- [Task item] Your reply should restate the lines from the top of the entries through the line containing "## Sync Information" word for word, with no pictures.

- [Stored data entries]
-*-*-

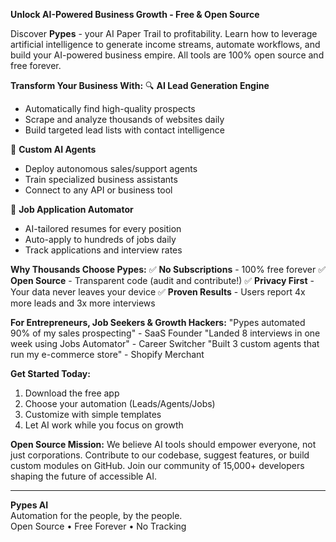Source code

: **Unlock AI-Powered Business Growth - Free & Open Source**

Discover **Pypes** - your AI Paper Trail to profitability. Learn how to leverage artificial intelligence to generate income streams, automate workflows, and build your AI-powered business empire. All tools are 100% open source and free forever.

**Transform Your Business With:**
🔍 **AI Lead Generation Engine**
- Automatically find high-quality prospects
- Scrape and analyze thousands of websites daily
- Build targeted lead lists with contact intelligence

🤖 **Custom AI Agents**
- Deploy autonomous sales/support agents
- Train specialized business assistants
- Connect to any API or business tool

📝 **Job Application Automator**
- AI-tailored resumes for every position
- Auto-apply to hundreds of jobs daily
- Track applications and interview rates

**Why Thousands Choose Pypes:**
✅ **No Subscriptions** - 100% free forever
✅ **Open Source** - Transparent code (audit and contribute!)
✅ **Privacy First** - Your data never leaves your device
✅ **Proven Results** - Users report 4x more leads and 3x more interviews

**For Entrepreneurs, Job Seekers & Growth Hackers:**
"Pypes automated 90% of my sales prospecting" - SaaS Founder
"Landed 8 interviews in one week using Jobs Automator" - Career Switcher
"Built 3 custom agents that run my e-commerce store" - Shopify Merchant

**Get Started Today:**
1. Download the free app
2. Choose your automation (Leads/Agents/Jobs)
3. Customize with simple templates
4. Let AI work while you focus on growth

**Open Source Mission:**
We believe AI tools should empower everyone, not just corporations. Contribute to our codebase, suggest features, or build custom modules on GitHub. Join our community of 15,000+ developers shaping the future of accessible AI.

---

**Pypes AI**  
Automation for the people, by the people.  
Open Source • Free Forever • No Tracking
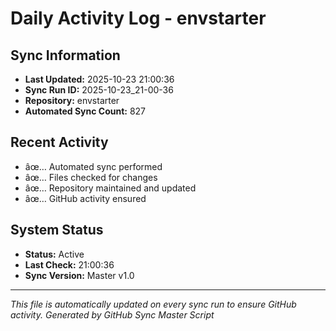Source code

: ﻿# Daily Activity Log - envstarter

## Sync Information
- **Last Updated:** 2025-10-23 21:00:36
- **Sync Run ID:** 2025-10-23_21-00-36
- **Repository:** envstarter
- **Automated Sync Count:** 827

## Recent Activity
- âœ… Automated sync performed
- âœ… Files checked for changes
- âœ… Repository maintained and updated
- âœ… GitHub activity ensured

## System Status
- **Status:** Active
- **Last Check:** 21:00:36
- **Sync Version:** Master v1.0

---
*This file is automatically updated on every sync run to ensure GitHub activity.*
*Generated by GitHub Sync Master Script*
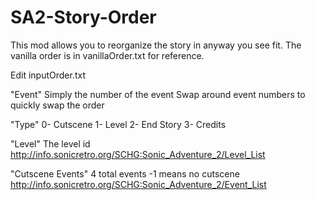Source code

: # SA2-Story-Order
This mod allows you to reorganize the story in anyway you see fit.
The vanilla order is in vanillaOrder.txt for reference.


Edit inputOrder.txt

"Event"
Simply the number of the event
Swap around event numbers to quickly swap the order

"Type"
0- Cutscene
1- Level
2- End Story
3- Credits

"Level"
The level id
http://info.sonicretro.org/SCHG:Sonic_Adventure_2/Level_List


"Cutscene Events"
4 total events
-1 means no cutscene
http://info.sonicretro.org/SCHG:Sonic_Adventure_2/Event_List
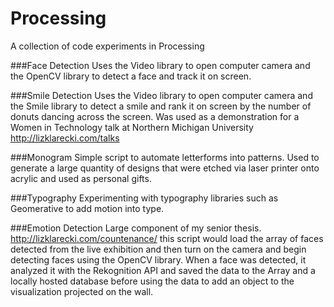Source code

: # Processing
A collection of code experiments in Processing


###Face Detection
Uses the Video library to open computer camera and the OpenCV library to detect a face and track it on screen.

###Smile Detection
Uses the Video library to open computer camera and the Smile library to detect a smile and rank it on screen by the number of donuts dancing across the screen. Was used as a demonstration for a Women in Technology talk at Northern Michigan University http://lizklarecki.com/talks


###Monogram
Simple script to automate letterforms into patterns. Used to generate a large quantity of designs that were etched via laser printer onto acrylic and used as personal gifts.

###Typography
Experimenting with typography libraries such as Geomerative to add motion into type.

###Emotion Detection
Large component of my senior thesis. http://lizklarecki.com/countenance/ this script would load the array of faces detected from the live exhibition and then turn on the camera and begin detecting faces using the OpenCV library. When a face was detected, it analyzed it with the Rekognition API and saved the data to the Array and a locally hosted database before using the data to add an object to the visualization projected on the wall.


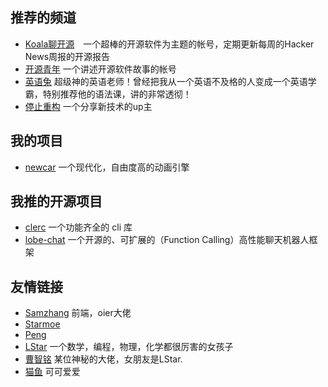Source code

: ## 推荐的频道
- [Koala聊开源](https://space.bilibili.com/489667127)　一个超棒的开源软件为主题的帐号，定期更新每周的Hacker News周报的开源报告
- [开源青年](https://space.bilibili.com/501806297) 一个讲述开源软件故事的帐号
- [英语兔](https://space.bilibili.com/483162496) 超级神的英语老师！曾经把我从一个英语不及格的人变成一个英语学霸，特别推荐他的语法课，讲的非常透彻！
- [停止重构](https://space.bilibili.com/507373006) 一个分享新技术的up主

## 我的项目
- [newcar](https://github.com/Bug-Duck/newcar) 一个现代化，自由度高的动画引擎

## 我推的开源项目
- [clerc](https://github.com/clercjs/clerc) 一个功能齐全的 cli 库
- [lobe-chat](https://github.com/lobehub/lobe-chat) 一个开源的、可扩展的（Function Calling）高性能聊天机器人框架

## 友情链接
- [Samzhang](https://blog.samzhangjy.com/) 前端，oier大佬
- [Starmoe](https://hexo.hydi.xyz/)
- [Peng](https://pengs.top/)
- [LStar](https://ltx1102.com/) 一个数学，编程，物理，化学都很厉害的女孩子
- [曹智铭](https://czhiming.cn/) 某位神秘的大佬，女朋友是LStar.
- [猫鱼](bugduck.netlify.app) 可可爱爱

-*-*-

- [Result below]
Source code

: **Unlock AI-Powered Business Growth - Free & Open Source**

Discover **Pypes** - your AI Paper Trail to profitability. Learn how to leverage artificial intelligence to generate income streams, automate workflows, and build your AI-powered business empire. All tools are 100% open source and free forever.

**Transform Your Business With:**
🔍 **AI Lead Generation Engine**
- Automatically find high-quality prospects
- Scrape and analyze thousands of websites daily
- Build targeted lead lists with contact intelligence

🤖 **Custom AI Agents**
- Deploy autonomous sales/support agents
- Train specialized business assistants
- Connect to any API or business tool

📝 **Job Application Automator**
- AI-tailored resumes for every position
- Auto-apply to hundreds of jobs daily
- Track applications and interview rates

**Why Thousands Choose Pypes:**
✅ **No Subscriptions** - 100% free forever
✅ **Open Source** - Transparent code (audit and contribute!)
✅ **Privacy First** - Your data never leaves your device
✅ **Proven Results** - Users report 4x more leads and 3x more interviews

**For Entrepreneurs, Job Seekers & Growth Hackers:**
"Pypes automated 90% of my sales prospecting" - SaaS Founder
"Landed 8 interviews in one week using Jobs Automator" - Career Switcher
"Built 3 custom agents that run my e-commerce store" - Shopify Merchant

**Get Started Today:**
1. Download the free app
2. Choose your automation (Leads/Agents/Jobs)
3. Customize with simple templates
4. Let AI work while you focus on growth

**Open Source Mission:**
We believe AI tools should empower everyone, not just corporations. Contribute to our codebase, suggest features, or build custom modules on GitHub. Join our community of 15,000+ developers shaping the future of accessible AI.

---

**Pypes AI**  
Automation for the people, by the people.  
Open Source • Free Forever • No Tracking
Source code

: ﻿# Daily Activity Log - envstarter

## Sync Information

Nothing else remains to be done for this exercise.